チャットボットは人間と直接対話しながら友達になったり、疑問を解消したりする。心理相談に使われるチャットボットは、人間との相互作用を通じてうつ病改善効果を与えたりもする。最近ではオープンAI「チャットGPT」が登場し、チャットボットが人間と同様のレベルの相互作用を提供することが可能になった。
ただ、チャットボットに過度に依存したり、チャットボットを誤って活用したりすれば、あるいは社会的弱者に対する偏見や否定的な見解がチャットボットによってフィルタリングされたりしない場合、否定的な影響がもたらされる可能性がある。
◇最初の民間主導型自律的ガイドライン
多様な分野でAIチャットボットの利用が増加しており、人間とチャットボットの区分が難しくなる時期が早く訪れるものと予想されることから、KISO新技術委員会は昨年10月、人間に役立つ方式でチャットボットを活用できるようにする行動倫理の準備に着手した。

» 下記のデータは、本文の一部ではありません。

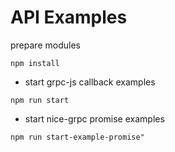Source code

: # API Examples

prepare modules

```
npm install

```


* start grpc-js callback examples

```
npm run start

```

* start nice-grpc promise examples

```
npm run start-example-promise"

```
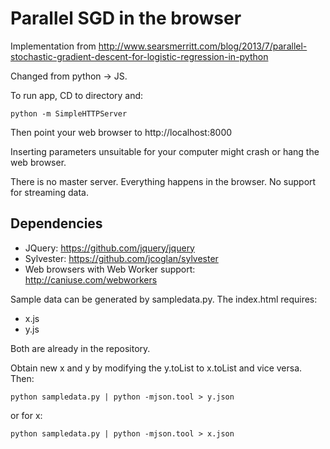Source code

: Parallel SGD in the browser
===========================

Implementation from http://www.searsmerritt.com/blog/2013/7/parallel-stochastic-gradient-descent-for-logistic-regression-in-python

Changed from python -> JS.

To run app, CD to directory and:
```
python -m SimpleHTTPServer
```

Then point your web browser to http://localhost:8000

Inserting parameters unsuitable for your computer might crash or hang the web browser.

There is no master server. Everything happens in the browser. No support for streaming data.

Dependencies
------------
- JQuery: https://github.com/jquery/jquery
- Sylvester: https://github.com/jcoglan/sylvester
- Web browsers with Web Worker support: http://caniuse.com/webworkers

Sample data can be generated by sampledata.py.
The index.html requires:
  - x.js
  - y.js

Both are already in the repository.

Obtain new x and y by modifying the y.toList to x.toList and vice versa.
Then:
```
python sampledata.py | python -mjson.tool > y.json
```
or for x:
```
python sampledata.py | python -mjson.tool > x.json
```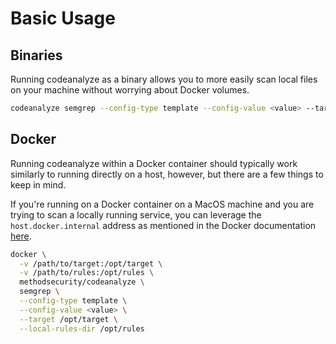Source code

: # Basic Usage

## Binaries

Running codeanalyze as a binary allows you to more easily scan local files on your machine without worrying about Docker volumes.

```bash
codeanalyze semgrep --config-type template --config-value <value> --target /path/to/target --local-rules-dir /path/to/rules
```

## Docker

Running codeanalyze within a Docker container should typically work similarly to running directly on a host, however, but there are a few things to keep in mind.

If you're running on a Docker container on a MacOS machine and you are trying to scan a locally running service, you can leverage the `host.docker.internal` address as mentioned in the Docker documentation [here](https://docs.docker.com/desktop/networking/#i-want-to-connect-from-a-container-to-a-service-on-the-host).

```bash
docker \
  -v /path/to/target:/opt/target \
  -v /path/to/rules:/opt/rules \
  methodsecurity/codeanalyze \
  semgrep \
  --config-type template \
  --config-value <value> \
  --target /opt/target \
  --local-rules-dir /opt/rules
```
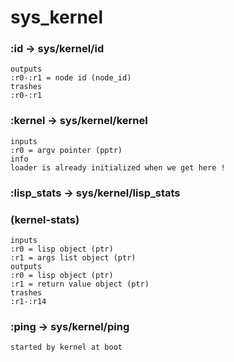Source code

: # sys_kernel

### :id -> sys/kernel/id

```code
outputs
:r0-:r1 = node id (node_id)
trashes
:r0-:r1
```

### :kernel -> sys/kernel/kernel

```code
inputs
:r0 = argv pointer (pptr)
info
loader is already initialized when we get here !
```

### :lisp_stats -> sys/kernel/lisp_stats

### (kernel-stats)

```code
inputs
:r0 = lisp object (ptr)
:r1 = args list object (ptr)
outputs
:r0 = lisp object (ptr)
:r1 = return value object (ptr)
trashes
:r1-:r14
```

### :ping -> sys/kernel/ping

```code
started by kernel at boot
```


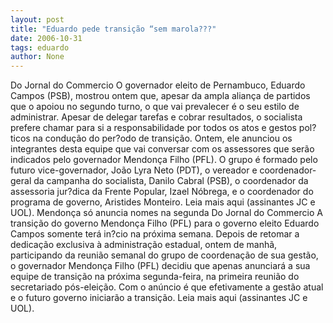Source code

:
 ```yaml
---
layout: post
title: "Eduardo pede transição “sem marola???"
date: 2006-10-31
tags: eduardo
author: None
---
```

Do Jornal do Commercio
O governador eleito de Pernambuco, Eduardo Campos (PSB), mostrou ontem que, apesar da ampla aliança de partidos que o apoiou no segundo turno, o que vai prevalecer é o seu estilo de administrar. 
Apesar de delegar tarefas e cobrar resultados, o socialista prefere chamar para si a responsabilidade por todos os atos e gestos pol?ticos na condução do per?odo de transição. 
Ontem, ele anunciou os integrantes desta equipe que vai conversar com os assessores que serão indicados pelo governador Mendonça Filho (PFL). O grupo é formado pelo futuro vice-governador, João Lyra Neto (PDT), o vereador e coordenador-geral da campanha do socialista, Danilo Cabral (PSB), o coordenador da assessoria jur?dica da Frente Popular, Izael Nóbrega, e o coordenador do programa de governo, Aristides Monteiro.
Leia mais aqui (assinantes JC e UOL).
Mendonça só anuncia nomes na segunda
Do Jornal do Commercio
A transição do governo Mendonça Filho (PFL) para o governo eleito Eduardo Campos somente terá
 in?cio na próxima semana. 
Depois de retomar a dedicação exclusiva à administração estadual, ontem de manhã, participando da reunião semanal do grupo de coordenação de sua gestão, o governador Mendonça Filho (PFL) decidiu que apenas anunciará a sua equipe de transição na próxima segunda-feira, na primeira reunião do secretariado pós-eleição. Com o anúncio é que efetivamente a gestão atual e o futuro governo iniciarão a transição.
Leia mais aqui (assinantes JC e UOL). 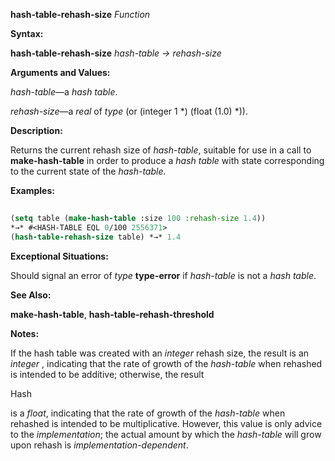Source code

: **hash-table-rehash-size** *Function* 



**Syntax:** 



**hash-table-rehash-size** *hash-table → rehash-size* 



**Arguments and Values:** 



*hash-table*—a *hash table*. 



*rehash-size*—a *real* of *type* (or (integer 1 \*) (float (1.0) \*)). 



**Description:** 



Returns the current rehash size of *hash-table*, suitable for use in a call to **make-hash-table** in order to produce a *hash table* with state corresponding to the current state of the *hash-table*. 



**Examples:**
```lisp
 
(setq table (make-hash-table :size 100 :rehash-size 1.4)) 
*→* #<HASH-TABLE EQL 0/100 2556371> 
(hash-table-rehash-size table) *→* 1.4 

```
**Exceptional Situations:** 



Should signal an error of *type* **type-error** if *hash-table* is not a *hash table*. 



**See Also:** 



**make-hash-table**, **hash-table-rehash-threshold** 



**Notes:** 



If the hash table was created with an *integer* rehash size, the result is an *integer* , indicating that the rate of growth of the *hash-table* when rehashed is intended to be additive; otherwise, the result 



Hash 



 



 



is a *float*, indicating that the rate of growth of the *hash-table* when rehashed is intended to be multiplicative. However, this value is only advice to the *implementation*; the actual amount by which the *hash-table* will grow upon rehash is *implementation-dependent*. 



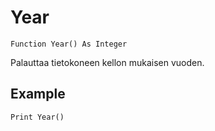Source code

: <!--time-->
Year
====

```eppabasic
Function Year() As Integer
```

Palauttaa tietokoneen kellon mukaisen vuoden.

Example
---------
```eppabasic
Print Year()
```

「チャットボット倫理ガイドライン」は▽人間の尊厳性及び権利尊重原則▽プライバシー保護及び情報セキュリティ原則▽多様性尊重原則▽透明性原則▽責任原則――で構成された5つの基本原則を提案した。
チャットボットサービスの開発と運営、活用過程で発生し得る人工知能の偏向、権利侵害など倫理的問題に対応するために、開発者だけでなく運営者、利用者にも必要な行動倫理を相互補完的に提示した。
例えば、一般的な状況では対話相手がチャットボットであることを利用者にあらかじめ明示しながらも、心理相談などの特殊な場合、チャットボットであることを明らかにしない方がより有意義な効果をもたらす場合には、これを明かさない可能性があると明示した。
ガイドラインにはチャットボットサービスを開発して活用する全過程で利用者の多様性を尊重し、偏向と差別を減らすために努力しなければならないという内容も含まれている。すべての利用者のアクセシビリティが向上できるように児童と青少年、高齢層、障害者に配慮したアクセス画面の単純化や、機能追加に関する内容も含まれた。
KISO新技術委員会のイ・ジェシン委員長(中央大学メディアコミュニケーション学部教授)は「チャットボット倫理ガイドラインは、チャットボットを開発・運営するのに必要な行動倫理基準を提示する最初の民間主導型自律的ガイドラインという点で大きな意味がある。自律規制はAIの否定的効果を最小化しながらも、サービスの発展を阻害しないよう高い柔軟性・迅速性・効率性を提供するというメリットがある」と明らかにした。